The furnace into which Shadrach, Meshach, and Abednego are thrown is one of the existential scenes of the Bible.  It’s like Eden, like the wilderness, like the Promised Land, like the New Jerusalem – not a place on a map, but a description of an essential piece of the human experience.  There are times in every human life when we’re asked to stand in the furnace.  There are times that we’re each of us asked to withstand its heat, lest we lose our dignity, our integrity, our very souls.  The furnace is where some young people stand, as they choose not popularity but self-knowledge and self-respect.  The furnace is where members of the business community are sometimes asked to stand, as they choose between easy profits and hard ethical questions about how those profits are made.  The furnace is where churches are, at times, asked to stand, as they take unpopular positions that risk offending or alienating some on its membership rolls.  The furnace is where legislators are now being asked to stand, as a public accounting for the events of January 6th is demanded, including an accounting of the deceptions and lies that fueled those events.  

But really, the furnace is where each of us is asked to stand at various times throughout our lives, as we make principled decisions for truth over falsehood, for integrity over expediency, for character over compromise, even if those decisions cause enormous pain.  The furnace is the place in which the self is forged, in which dignity is preserved, in which honor is upheld, even as angry mobs and petulant rulers alike stoke the flames.  Importantly, I think the furnace is that secret room within each of our hearts, in which we’re asked to render an account of ourselves, in which we’re summoned to speak the truth of our lives.  Many people, most perhaps, choose not to go there, for it is too hot, and it is painfully lonely.  A few, however, know that it’s possible not only to withstand the heat, but to live and move within it.  They know, like Shadrach, Meshach, and Abednego, that even in the midst of the furnace, they are not alone, that there is a fourth, that God accompanies them through the flames, preserving and protecting them.
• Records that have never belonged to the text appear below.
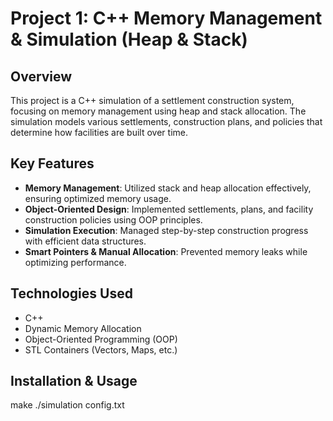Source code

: # Project 1: C++ Memory Management & Simulation (Heap & Stack)

## Overview

This project is a C++ simulation of a settlement construction system, focusing on memory management using heap and stack allocation. The simulation models various settlements, construction plans, and policies that determine how facilities are built over time.

## Key Features

- **Memory Management**: Utilized stack and heap allocation effectively, ensuring optimized memory usage.
- **Object-Oriented Design**: Implemented settlements, plans, and facility construction policies using OOP principles.
- **Simulation Execution**: Managed step-by-step construction progress with efficient data structures.
- **Smart Pointers & Manual Allocation**: Prevented memory leaks while optimizing performance.

## Technologies Used

- C++
- Dynamic Memory Allocation
- Object-Oriented Programming (OOP)
- STL Containers (Vectors, Maps, etc.)

## Installation & Usage

make
./simulation config.txt
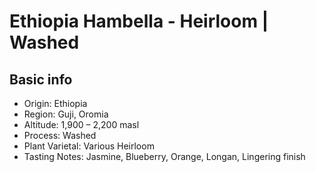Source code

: # Ethiopia Hambella - Heirloom | Washed

## Basic info

- Origin: Ethiopia
- Region: Guji, Oromia
- Altitude: 1,900 – 2,200 masl
- Process: Washed
- Plant Varietal: Various Heirloom
- Tasting Notes: Jasmine, Blueberry, Orange, Longan, Lingering finish
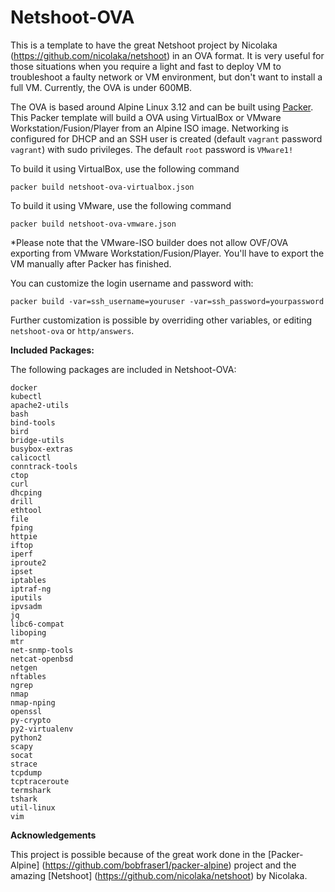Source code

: # Netshoot-OVA
This is a template to have the great Netshoot project by Nicolaka (https://github.com/nicolaka/netshoot) in an OVA format. It is very useful for those situations when you require a light and fast to deploy VM to troubleshoot a faulty network or VM environment, but don't want to install a full VM. Currently, the OVA is under 600MB.

The OVA is based around Alpine Linux 3.12 and can be built using [Packer](https://www.packer.io).  This Packer template will build a OVA using VirtualBox or VMware Workstation/Fusion/Player from an Alpine ISO image. Networking is configured for DHCP and an SSH user is created (default `vagrant` password `vagrant`) with sudo privileges. The default `root` password is `VMware1!`


To build it using VirtualBox, use the following command

    packer build netshoot-ova-virtualbox.json

To build it using VMware, use the following command

    packer build netshoot-ova-vmware.json
    
*Please note that the VMware-ISO builder does not allow OVF/OVA exporting from VMware Workstation/Fusion/Player. You'll have to export the VM manually after Packer has finished.
    

You can customize the login username and password with:

    packer build -var=ssh_username=youruser -var=ssh_password=yourpassword

Further customization is possible by overriding other variables, or editing `netshoot-ova` or `http/answers`.

**Included Packages:**

The following packages are included in Netshoot-OVA:

    docker
    kubectl
    apache2-utils
    bash
    bind-tools
    bird
    bridge-utils
    busybox-extras
    calicoctl
    conntrack-tools
    ctop
    curl
    dhcping
    drill
    ethtool
    file
    fping
    httpie
    iftop
    iperf
    iproute2
    ipset
    iptables
    iptraf-ng
    iputils
    ipvsadm
    jq
    libc6-compat
    liboping
    mtr
    net-snmp-tools
    netcat-openbsd
    netgen
    nftables
    ngrep
    nmap
    nmap-nping
    openssl
    py-crypto
    py2-virtualenv
    python2
    scapy
    socat
    strace
    tcpdump
    tcptraceroute
    termshark
    tshark
    util-linux
    vim


**Acknowledgements**

This project is possible because of the great work done in the [Packer-Alpine] (https://github.com/bobfraser1/packer-alpine) project and the amazing [Netshoot] (https://github.com/nicolaka/netshoot) by Nicolaka.
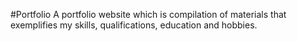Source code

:    #Portfolio
A portfolio website which is compilation of materials that exemplifies my skills, qualifications, education and hobbies.
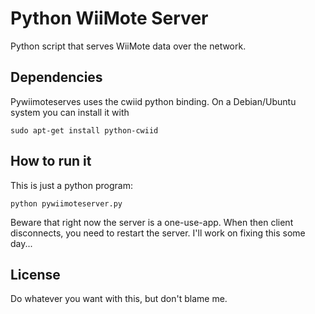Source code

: Python WiiMote Server
===============

Python script that serves WiiMote data over the network.

Dependencies
-------------
Pywiimoteserves uses the cwiid python binding. On a Debian/Ubuntu system you can install it with

    sudo apt-get install python-cwiid

How to run it
-------------
This is just a python program:

    python pywiimoteserver.py

Beware that right now the server is a one-use-app. When then client disconnects, you need to restart the server. I'll work on fixing this some day...

License
--------
Do whatever you want with this, but don't blame me.

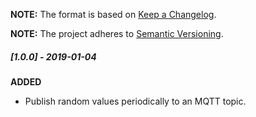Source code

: **NOTE:** The format is based on [Keep a Changelog](http://keepachangelog.com/en/1.0.0/).

**NOTE:** The project adheres to [Semantic Versioning](http://semver.org/spec/v2.0.0.html).

##### [1.0.0] - 2019-01-04

**ADDED**

* Publish random values periodically to an MQTT topic.

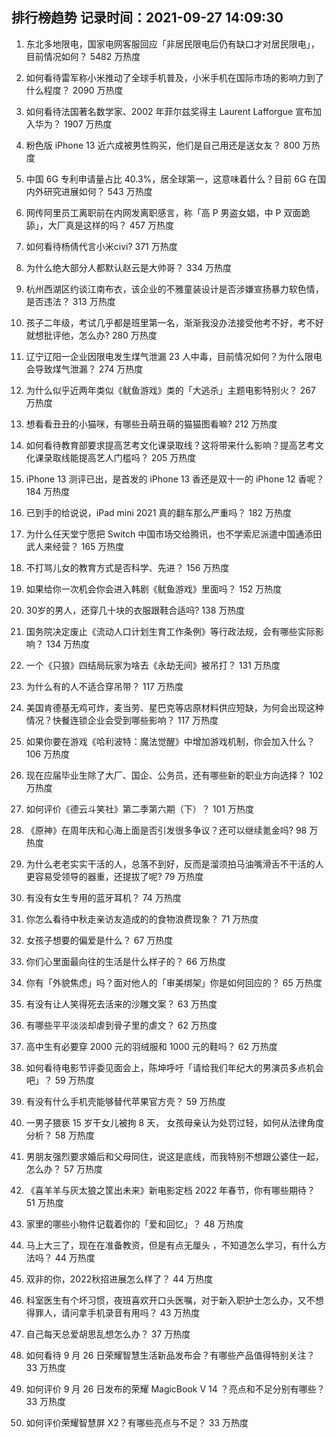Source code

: 
## 排行榜趋势 记录时间：2021-09-27 14:09:30
  
  1. 东北多地限电，国家电网客服回应「非居民限电后仍有缺口才对居民限电」，目前情况如何？ 5482 万热度
    
  2. 如何看待雷军称小米推动了全球手机普及，小米手机在国际市场的影响力到了什么程度？ 2090 万热度
    
  3. 如何看待法国著名数学家、2002 年菲尔兹奖得主 Laurent Lafforgue 宣布加入华为？ 1907 万热度
    
  4. 粉色版 iPhone 13 近六成被男性购买，他们是自己用还是送女友？ 800 万热度
    
  5. 中国 6G 专利申请量占比 40.3%，居全球第一，这意味着什么？目前 6G 在国内外研究进展如何？ 543 万热度
    
  6. 网传阿里员工离职前在内网发离职感言，称「高 P 男盗女娼，中 P 双面跪舔」，大厂真是这样的吗？ 457 万热度
    
  7. 如何看待杨倩代言小米civi? 371 万热度
    
  8. 为什么绝大部分人都默认赵云是大帅哥？ 334 万热度
    
  9. 杭州西湖区约谈江南布衣，该企业的不雅童装设计是否涉嫌宣扬暴力软色情，是否违法？ 313 万热度
    
  10. 孩子二年级，考试几乎都是班里第一名，渐渐我没办法接受他考不好，考不好就想批评他，怎么办? 280 万热度
    
  11. 辽宁辽阳一企业因限电发生煤气泄漏 23 人中毒，目前情况如何？为什么限电会导致煤气泄漏？ 274 万热度
    
  12. 为什么似乎近两年类似《鱿鱼游戏》类的「大逃杀」主题电影特别火？ 267 万热度
    
  13. 想看看丑丑的小猫咪，有哪些丑萌丑萌的猫猫图看嘛? 212 万热度
    
  14. 如何看待教育部要求提高艺考文化课录取线？这将带来什么影响？提高艺考文化课录取线能提高艺人门槛吗？ 205 万热度
    
  15. iPhone 13 测评已出，是首发的 iPhone 13 香还是双十一的 iPhone 12 香呢？ 184 万热度
    
  16. 已到手的给说说，iPad mini 2021 真的翻车那么严重吗？ 182 万热度
    
  17. 为什么任天堂宁愿把 Switch 中国市场交给腾讯，也不学索尼派遣中国通添田武人来经营？ 165 万热度
    
  18. 不打骂儿女的教育方式是否科学、先进？ 156 万热度
    
  19. 如果给你一次机会你会进入韩剧《鱿鱼游戏》里面吗？ 152 万热度
    
  20. 30岁的男人，还穿几十块的衣服跟鞋合适吗? 138 万热度
    
  21. 国务院决定废止《流动人口计划生育工作条例》等行政法规，会有哪些实际影响？ 134 万热度
    
  22. 一个《只狼》四结局玩家为啥去《永劫无间》被吊打？ 131 万热度
    
  23. 为什么有的人不适合穿吊带？ 117 万热度
    
  24. 美国肯德基无鸡可炸，麦当劳、星巴克等店原材料供应短缺，为何会出现这种情况？快餐连锁企业会受到哪些影响？ 117 万热度
    
  25. 如果你要在游戏《哈利波特：魔法觉醒》中增加游戏机制，你会加入什么？ 106 万热度
    
  26. 现在应届毕业生除了大厂、国企、公务员，还有哪些新的职业方向选择？ 102 万热度
    
  27. 如何评价《德云斗笑社》第二季第六期（下）？ 101 万热度
    
  28. 《原神》在周年庆和心海上面是否引发很多争议？还可以继续氪金吗? 98 万热度
    
  29. 为什么老老实实干活的人，总落不到好，反而是溜须拍马油嘴滑舌不干活的人更容易受领导的器重，还提拔了呢? 79 万热度
    
  30. 有没有女生专用的蓝牙耳机？ 74 万热度
    
  31. 你怎么看待中秋走亲访友造成的的食物浪费现象？ 71 万热度
    
  32. 女孩子想要的偏爱是什么？ 67 万热度
    
  33. 你们心里面最向往的生活是什么样子的？ 66 万热度
    
  34. 你有「外貌焦虑」吗？面对他人的「审美绑架」你是如何回应的？ 65 万热度
    
  35. 有没有让人笑得死去活来的沙雕文案？ 63 万热度
    
  36. 有哪些平平淡淡却虐到骨子里的虐文？ 62 万热度
    
  37. 高中生有必要穿 2000 元的羽绒服和 1000 元的鞋吗？ 62 万热度
    
  38. 如何看待电影节评委见面会上，陈坤呼吁「请给我们年纪大的男演员多点机会吧」？ 59 万热度
    
  39. 有没有什么手机壳能够替代苹果官方壳？ 59 万热度
    
  40. 一男子猥亵 15 岁干女儿被拘 8 天， 女孩母亲认为处罚过轻，如何从法律角度分析？ 58 万热度
    
  41. 男朋友强烈要求婚后和父母同住，说这是底线，而我特别不想跟公婆住一起，怎么办？ 57 万热度
    
  42. 《喜羊羊与灰太狼之筐出未来》新电影定档 2022 年春节，你有哪些期待？ 51 万热度
    
  43. 家里的哪些小物件记载着你的「爱和回忆」？ 48 万热度
    
  44. 马上大三了，现在在准备教资，但是有点无厘头 ，不知道怎么学习，有什么方法吗？ 44 万热度
    
  45. 双非的你，2022秋招进展怎么样了？ 44 万热度
    
  46. 科室医生有个坏习惯，夜班喜欢开口头医嘱，对于新入职护士怎么办，又不想得罪人，请问拿手机录音有用吗？ 43 万热度
    
  47. 自己每天总爱胡思乱想怎么办？ 37 万热度
    
  48. 如何看待 9 月 26 日荣耀智慧生活新品发布会？有哪些产品值得特别关注？ 33 万热度
    
  49. 如何评价 9 月 26 日发布的荣耀 MagicBook V 14 ？亮点和不足分别有哪些？ 33 万热度
    
  50. 如何评价荣耀智慧屏 X2？有哪些亮点与不足？ 33 万热度
    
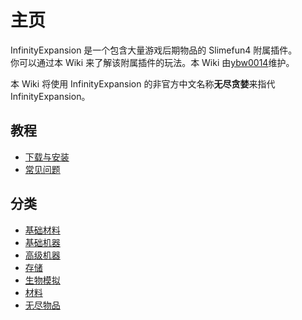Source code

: # 主页

InfinityExpansion 是一个包含大量游戏后期物品的 Slimefun4 附属插件。  
你可以通过本 Wiki 来了解该附属插件的玩法。本 Wiki 由[ybw0014](https://github.com/ybw0014)维护。

本 Wiki 将使用 InfinityExpansion 的非官方中文名称**无尽贪婪**来指代 InfinityExpansion。

## 教程

- [下载与安装](/Install#InfinityExpansion)
- [常见问题](./FAQ)

## 分类

- [基础材料](./Materials)
- [基础机器](./Basic-Machines)
- [高级机器](./Advanced-Machines)
- [存储](./Barrels)
- [生物模拟](./Mob-Simulation)
- [材料](./Singularities)
- [无尽物品](./Infinity-Items)
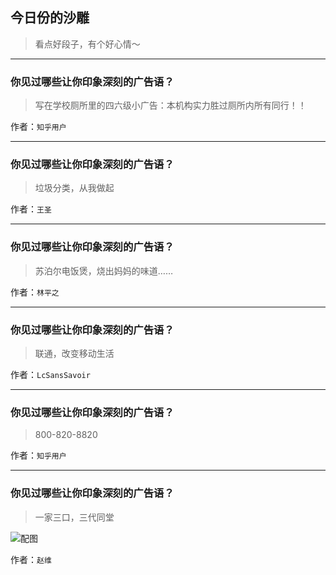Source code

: ## 今日份的沙雕

> 看点好段子，有个好心情～


 
---

### 你见过哪些让你印象深刻的广告语？

> 写在学校厕所里的四六级小广告：本机构实力胜过厕所内所有同行！！


作者：`知乎用户`

---

### 你见过哪些让你印象深刻的广告语？

> 垃圾分类，从我做起


作者：`王圣`

---

### 你见过哪些让你印象深刻的广告语？

> 苏泊尔电饭煲，烧出妈妈的味道……


作者：`林平之`

---

### 你见过哪些让你印象深刻的广告语？

> 联通，改变移动生活


作者：`LcSansSavoir`

---

### 你见过哪些让你印象深刻的广告语？

> 800-820-8820


作者：`知乎用户`

---

### 你见过哪些让你印象深刻的广告语？

> 一家三口，三代同堂



![配图](https://pic3.zhimg.com/48133fff2b1951c070f49779e6dee3ae_b.jpg)


作者：`赵维`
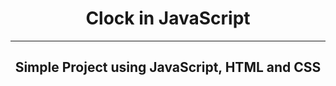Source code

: <h1 align="center"> Clock in JavaScript </h1>
<hr>
<h2 align="center"> Simple Project using JavaScript, HTML and CSS </h2>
Questions arise: What is it that gives some people the courage to stand in the furnace, while others accede to the pressure of the king?  What is it that draws the crowd toward Nebuchadnezzar, making him an object of fascination for so many?  What is it that makes so many people rush headlong to accommodate themselves to him, while just a few see through his blandishments and deceptions?  More broadly, what is it that allows entire populations, or portions of it, to withstand the furnace, while other segments fail to exercise their critical faculties whatsoever?  What is it, finally, that makes authoritarian power work, and what is it that builds the capacity to stand against it, even within the furnace?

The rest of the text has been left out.